TOPOTECAN BY INTRACEREBRAL CLYSIS FOR BRAIN TUMORS

拓扑替康脑内裂解治疗脑肿瘤

• 批准号: 6621738
• 负责人: JEFFREY N BRUCE
• 金额: $ 45.55万
• 依托单位: COLUMBIA UNIVERSITY HEALTH SCIENCES
• 依托单位国家: 美国
• 财政年份: 2002
• 资助国家: 美国
• 起止时间: 2002-05-01 至 2007-03-31
• 项目状态: 已结题
• 来源: https://reporter.nih.gov/project-details/6621738
• 关键词: astrocytoma; brain neoplasms; clinical trial phase I; drug administration routes; drug delivery systems; drug screening /evaluation; glioma; histopathology; human subject; human therapy evaluation; immunocytochemistry; implant; injection /infusion; magnetic resonance imaging; medical implant science; neoplasm /cancer chemotherapy; patient oriented research; radiography; statistics /biometry; tissue /cell culture; topotecan; western blottings

As with most solid tumors, clinical efficacy with cytotoxic chemotherapy compounds has been discouraging for malignant gliomas, mostly because of systemic drug toxicities and delivery limitations. Because they are locally invasive and rarely metastasize, malignant gliomas have features of a local-regional disease that make them uniquely amenable to new strategies of regional drug delivery. Intracerebral clysis (ICC) is a novel drug delivery strategy that utilizes a microinfusion pump to establish a positive pressure gradient in the brain via an implanted catheter. The pressure gradient produces convective forces that distribute a therapeutic agent throughout the tumor and surrounding interstitial space in the brain. Our preliminary data has shown that glioma cells are sensitive to topoisomerase I inhibitors including topotecan at levels that can be achieved in vivo with ICC. Additionally, topotecan by ICC is expected to have reduced toxicity by virtue of reduced topoisomerase I levels in normal brain compared to gliomas. Although ineffective in clinical trials due to systemic toxicity, topotecan has been safe and effective in our rat glioma model using ICC. The safe use of ICC as a delivery method has already been validated in early human trials. These findings lead us to hypothesize that topotecan delivered by ICC will increase survival in patients with primary malignant brain tumors. Furthermore, non- invasive radiographic methods of monitoring drug distribution and treatment response have been developed which will maximize its clinical application. These data lead to the Specific Aims which are: (1) to evaluate the safety and efficacy of ICC therapy with topotecan in patients with refractory and progressive primary malignant brain tumors; (2) to apply advanced MR imaging as a non-invasive means of optimizing treatment parameters and determining volume of drug distribution with ICC; and (3) determine whether the expression of the topoisomerase target in the tumor influences its response to topotecan by analyzing tumor histopathology, topoisomerase I expression, and in vitro drug sensitivity.

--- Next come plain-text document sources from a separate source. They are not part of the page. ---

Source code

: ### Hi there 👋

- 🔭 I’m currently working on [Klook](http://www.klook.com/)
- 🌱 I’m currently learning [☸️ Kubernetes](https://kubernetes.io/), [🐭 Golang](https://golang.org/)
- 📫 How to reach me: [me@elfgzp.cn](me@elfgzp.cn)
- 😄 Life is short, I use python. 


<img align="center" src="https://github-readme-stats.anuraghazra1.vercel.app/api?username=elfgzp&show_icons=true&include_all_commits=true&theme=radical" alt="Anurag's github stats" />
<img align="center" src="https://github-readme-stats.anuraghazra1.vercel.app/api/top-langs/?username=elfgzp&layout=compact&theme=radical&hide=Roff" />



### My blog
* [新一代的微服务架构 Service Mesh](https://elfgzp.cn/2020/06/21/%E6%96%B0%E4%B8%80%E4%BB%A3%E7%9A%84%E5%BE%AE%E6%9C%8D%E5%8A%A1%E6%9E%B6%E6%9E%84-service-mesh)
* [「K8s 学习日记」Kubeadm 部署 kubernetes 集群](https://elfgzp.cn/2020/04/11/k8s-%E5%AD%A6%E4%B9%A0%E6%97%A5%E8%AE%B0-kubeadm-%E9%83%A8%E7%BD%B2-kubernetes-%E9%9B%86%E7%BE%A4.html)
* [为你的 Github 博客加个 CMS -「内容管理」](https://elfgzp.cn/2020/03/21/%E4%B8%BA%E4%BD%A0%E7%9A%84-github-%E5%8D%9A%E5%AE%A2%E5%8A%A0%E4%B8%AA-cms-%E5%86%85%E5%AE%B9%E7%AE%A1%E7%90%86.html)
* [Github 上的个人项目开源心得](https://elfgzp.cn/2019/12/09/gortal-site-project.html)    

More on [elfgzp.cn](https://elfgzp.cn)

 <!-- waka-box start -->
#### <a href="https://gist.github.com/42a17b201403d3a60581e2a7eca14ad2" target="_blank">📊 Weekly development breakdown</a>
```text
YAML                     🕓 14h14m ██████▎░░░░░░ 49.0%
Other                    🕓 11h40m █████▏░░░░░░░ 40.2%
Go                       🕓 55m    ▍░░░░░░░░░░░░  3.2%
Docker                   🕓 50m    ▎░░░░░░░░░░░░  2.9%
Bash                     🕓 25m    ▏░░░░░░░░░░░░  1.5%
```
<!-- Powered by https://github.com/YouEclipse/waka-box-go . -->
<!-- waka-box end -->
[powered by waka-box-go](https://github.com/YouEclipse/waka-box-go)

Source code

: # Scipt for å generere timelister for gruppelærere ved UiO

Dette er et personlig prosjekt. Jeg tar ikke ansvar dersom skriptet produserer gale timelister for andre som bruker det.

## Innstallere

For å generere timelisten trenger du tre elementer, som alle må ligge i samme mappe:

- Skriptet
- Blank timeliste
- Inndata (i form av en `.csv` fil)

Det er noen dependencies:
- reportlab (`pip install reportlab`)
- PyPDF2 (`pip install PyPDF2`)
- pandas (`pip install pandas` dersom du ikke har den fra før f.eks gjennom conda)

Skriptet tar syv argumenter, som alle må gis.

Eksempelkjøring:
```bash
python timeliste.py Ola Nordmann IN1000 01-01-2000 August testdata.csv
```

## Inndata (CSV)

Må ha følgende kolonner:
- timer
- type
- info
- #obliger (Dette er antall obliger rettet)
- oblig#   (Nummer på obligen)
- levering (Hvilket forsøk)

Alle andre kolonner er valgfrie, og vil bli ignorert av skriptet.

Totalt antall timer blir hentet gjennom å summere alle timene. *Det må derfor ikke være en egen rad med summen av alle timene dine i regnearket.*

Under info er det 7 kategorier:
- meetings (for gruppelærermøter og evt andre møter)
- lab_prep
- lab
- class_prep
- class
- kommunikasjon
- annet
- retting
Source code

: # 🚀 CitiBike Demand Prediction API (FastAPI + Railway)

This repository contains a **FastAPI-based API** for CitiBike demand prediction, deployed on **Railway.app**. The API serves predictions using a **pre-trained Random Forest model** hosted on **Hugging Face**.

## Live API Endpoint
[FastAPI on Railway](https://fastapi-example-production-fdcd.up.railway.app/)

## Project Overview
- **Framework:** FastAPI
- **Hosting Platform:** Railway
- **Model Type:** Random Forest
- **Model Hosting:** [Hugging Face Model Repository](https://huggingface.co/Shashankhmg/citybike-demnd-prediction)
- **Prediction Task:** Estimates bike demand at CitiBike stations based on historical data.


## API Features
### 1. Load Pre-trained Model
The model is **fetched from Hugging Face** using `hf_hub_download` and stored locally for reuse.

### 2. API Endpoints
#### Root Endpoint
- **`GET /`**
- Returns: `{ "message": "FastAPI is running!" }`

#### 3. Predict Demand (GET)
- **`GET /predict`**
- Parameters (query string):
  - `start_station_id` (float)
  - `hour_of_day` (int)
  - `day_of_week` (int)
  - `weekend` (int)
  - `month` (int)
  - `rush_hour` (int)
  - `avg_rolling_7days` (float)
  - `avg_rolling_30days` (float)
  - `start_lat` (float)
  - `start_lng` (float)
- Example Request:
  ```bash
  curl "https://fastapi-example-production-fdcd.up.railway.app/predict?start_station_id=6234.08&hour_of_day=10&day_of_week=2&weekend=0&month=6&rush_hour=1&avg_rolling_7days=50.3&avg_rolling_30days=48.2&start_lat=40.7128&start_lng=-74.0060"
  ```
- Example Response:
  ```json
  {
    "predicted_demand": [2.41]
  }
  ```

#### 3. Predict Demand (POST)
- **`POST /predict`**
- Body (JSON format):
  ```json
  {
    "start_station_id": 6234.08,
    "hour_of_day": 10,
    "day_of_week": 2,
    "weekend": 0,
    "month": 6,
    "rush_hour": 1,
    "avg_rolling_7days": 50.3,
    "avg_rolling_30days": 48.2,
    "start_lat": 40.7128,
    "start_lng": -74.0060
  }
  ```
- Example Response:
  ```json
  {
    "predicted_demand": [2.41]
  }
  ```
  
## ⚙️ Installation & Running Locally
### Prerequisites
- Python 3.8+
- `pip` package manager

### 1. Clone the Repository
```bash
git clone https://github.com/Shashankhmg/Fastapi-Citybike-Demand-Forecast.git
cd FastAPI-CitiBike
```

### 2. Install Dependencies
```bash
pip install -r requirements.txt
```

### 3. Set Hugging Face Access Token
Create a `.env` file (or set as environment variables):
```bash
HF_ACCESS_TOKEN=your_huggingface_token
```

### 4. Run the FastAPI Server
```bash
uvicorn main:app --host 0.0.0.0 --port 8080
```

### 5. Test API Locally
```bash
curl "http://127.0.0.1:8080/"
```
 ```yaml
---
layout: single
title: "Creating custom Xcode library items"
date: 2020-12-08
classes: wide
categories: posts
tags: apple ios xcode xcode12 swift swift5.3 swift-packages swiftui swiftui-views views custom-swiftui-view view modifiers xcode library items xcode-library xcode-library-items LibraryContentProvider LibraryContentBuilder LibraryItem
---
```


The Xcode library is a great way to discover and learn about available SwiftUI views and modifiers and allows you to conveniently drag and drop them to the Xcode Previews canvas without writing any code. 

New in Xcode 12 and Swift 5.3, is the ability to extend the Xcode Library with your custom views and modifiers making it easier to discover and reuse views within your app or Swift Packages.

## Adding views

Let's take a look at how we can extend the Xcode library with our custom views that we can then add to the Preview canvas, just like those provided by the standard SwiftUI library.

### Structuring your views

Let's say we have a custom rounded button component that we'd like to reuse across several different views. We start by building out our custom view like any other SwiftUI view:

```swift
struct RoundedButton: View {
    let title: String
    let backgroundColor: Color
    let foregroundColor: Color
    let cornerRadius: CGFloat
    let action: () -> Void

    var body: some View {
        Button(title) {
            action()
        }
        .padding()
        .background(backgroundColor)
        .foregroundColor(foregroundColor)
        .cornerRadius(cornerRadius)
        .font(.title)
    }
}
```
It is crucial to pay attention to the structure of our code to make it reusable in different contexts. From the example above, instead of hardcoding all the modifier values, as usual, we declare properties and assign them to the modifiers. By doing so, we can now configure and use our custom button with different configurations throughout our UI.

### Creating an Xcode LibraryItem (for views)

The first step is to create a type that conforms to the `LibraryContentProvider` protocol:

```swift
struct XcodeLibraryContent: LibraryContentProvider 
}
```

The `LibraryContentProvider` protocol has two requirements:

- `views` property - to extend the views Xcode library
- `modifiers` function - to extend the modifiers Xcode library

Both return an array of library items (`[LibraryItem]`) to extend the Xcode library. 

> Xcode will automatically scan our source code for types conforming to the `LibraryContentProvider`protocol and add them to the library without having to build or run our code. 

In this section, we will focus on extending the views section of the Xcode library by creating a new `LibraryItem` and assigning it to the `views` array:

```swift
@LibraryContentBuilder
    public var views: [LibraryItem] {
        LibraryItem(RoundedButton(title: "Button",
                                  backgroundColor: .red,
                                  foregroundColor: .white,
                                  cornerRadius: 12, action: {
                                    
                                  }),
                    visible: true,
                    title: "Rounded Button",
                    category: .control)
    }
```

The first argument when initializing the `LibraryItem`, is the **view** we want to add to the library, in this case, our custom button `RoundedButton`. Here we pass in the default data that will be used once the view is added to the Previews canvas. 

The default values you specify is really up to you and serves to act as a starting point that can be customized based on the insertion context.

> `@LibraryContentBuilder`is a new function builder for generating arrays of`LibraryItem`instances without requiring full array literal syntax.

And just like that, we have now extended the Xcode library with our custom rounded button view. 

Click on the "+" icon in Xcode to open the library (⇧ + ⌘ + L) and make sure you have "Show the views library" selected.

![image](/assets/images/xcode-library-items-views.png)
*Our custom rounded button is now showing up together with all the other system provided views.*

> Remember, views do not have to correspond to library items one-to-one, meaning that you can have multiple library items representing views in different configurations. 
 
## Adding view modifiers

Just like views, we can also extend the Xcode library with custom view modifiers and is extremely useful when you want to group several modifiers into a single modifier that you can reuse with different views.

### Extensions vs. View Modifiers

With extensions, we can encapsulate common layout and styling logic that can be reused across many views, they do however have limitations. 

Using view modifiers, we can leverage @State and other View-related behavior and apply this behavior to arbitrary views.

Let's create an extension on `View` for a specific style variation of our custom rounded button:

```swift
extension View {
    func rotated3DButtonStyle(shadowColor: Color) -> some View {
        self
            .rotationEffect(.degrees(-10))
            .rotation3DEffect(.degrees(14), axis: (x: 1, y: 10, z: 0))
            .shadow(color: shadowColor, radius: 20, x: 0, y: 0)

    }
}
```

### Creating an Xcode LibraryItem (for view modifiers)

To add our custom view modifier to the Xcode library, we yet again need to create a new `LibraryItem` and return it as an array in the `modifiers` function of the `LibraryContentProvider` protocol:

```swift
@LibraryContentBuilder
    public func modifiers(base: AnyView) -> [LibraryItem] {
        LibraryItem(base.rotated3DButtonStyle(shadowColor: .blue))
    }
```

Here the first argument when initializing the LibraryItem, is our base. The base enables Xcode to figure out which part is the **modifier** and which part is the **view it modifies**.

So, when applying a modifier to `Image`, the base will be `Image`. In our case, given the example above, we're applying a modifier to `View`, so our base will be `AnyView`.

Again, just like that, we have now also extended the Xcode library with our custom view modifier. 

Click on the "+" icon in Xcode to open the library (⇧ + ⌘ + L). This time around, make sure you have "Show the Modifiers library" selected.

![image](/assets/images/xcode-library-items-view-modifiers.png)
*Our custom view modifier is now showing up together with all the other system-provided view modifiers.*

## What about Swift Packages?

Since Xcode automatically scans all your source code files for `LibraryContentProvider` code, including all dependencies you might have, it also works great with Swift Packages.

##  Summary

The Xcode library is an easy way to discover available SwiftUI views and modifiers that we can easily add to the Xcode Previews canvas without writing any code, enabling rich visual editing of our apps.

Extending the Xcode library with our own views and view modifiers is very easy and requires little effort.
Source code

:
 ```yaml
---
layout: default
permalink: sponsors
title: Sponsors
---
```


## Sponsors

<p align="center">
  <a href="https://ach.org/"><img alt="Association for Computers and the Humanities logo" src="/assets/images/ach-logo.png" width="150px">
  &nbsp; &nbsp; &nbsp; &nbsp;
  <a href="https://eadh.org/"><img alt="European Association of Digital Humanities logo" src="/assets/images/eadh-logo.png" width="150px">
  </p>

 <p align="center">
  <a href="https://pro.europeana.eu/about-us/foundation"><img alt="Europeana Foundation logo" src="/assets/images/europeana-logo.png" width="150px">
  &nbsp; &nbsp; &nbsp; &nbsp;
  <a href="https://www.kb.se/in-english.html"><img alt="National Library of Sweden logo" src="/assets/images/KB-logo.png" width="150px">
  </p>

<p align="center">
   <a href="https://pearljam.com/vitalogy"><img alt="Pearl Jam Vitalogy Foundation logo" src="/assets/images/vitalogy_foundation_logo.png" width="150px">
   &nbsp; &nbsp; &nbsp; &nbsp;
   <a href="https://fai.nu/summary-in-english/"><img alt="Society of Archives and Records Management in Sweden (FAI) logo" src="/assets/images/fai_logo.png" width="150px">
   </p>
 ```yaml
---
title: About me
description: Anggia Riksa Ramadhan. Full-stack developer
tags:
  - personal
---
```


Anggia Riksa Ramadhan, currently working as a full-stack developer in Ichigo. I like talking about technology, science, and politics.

与大多数实体瘤一样，细胞毒性化疗化合物对恶性胶质瘤的临床疗效一直令人沮丧，主要是因为全身药物毒性和给药限制。由于恶性胶质瘤是局部侵袭性的，很少转移，因此具有局部区域性疾病的特征，这使得它们独特地服从于新的区域性药物输送策略。脑内灌肠(ICC)是一种新型的给药策略，它利用微量输液泵通过植入的导管在大脑中建立正压力梯度。压力梯度产生对流力，将治疗剂分布在整个肿瘤和大脑周围的间质空间。我们的初步数据显示，胶质瘤细胞对包括拓扑替康在内的拓扑异构酶I抑制剂的敏感性达到了在体内使用ICC所能达到的水平。此外，由于与胶质瘤相比，正常大脑中的拓扑异构酶I水平降低，ICC的Topotecan有望降低毒性。尽管由于全身毒性而在临床试验中无效，拓扑替康在使用ICC的大鼠胶质瘤模型中是安全有效的。ICC作为一种给药方法的安全性已经在早期的人体试验中得到了验证。这些发现使我们假设，ICC提供的拓扑替康将提高原发性恶性脑瘤患者的存活率。此外，还开发了监测药物分布和治疗反应的非侵入性放射学方法，这将使其在临床上得到最大限度的应用。这些数据产生了特定的目标：(1)评估Topotecan对难治性和进展性脑肿瘤患者ICC治疗的安全性和有效性；(2)应用先进的MR成像作为优化治疗参数和确定ICC药物分布量的无创性手段；以及(3)通过分析肿瘤组织病理学、拓扑异构酶I表达和体外药物敏感性，确定肿瘤中拓扑异构酶靶标的表达是否影响其对Topotecan的反应。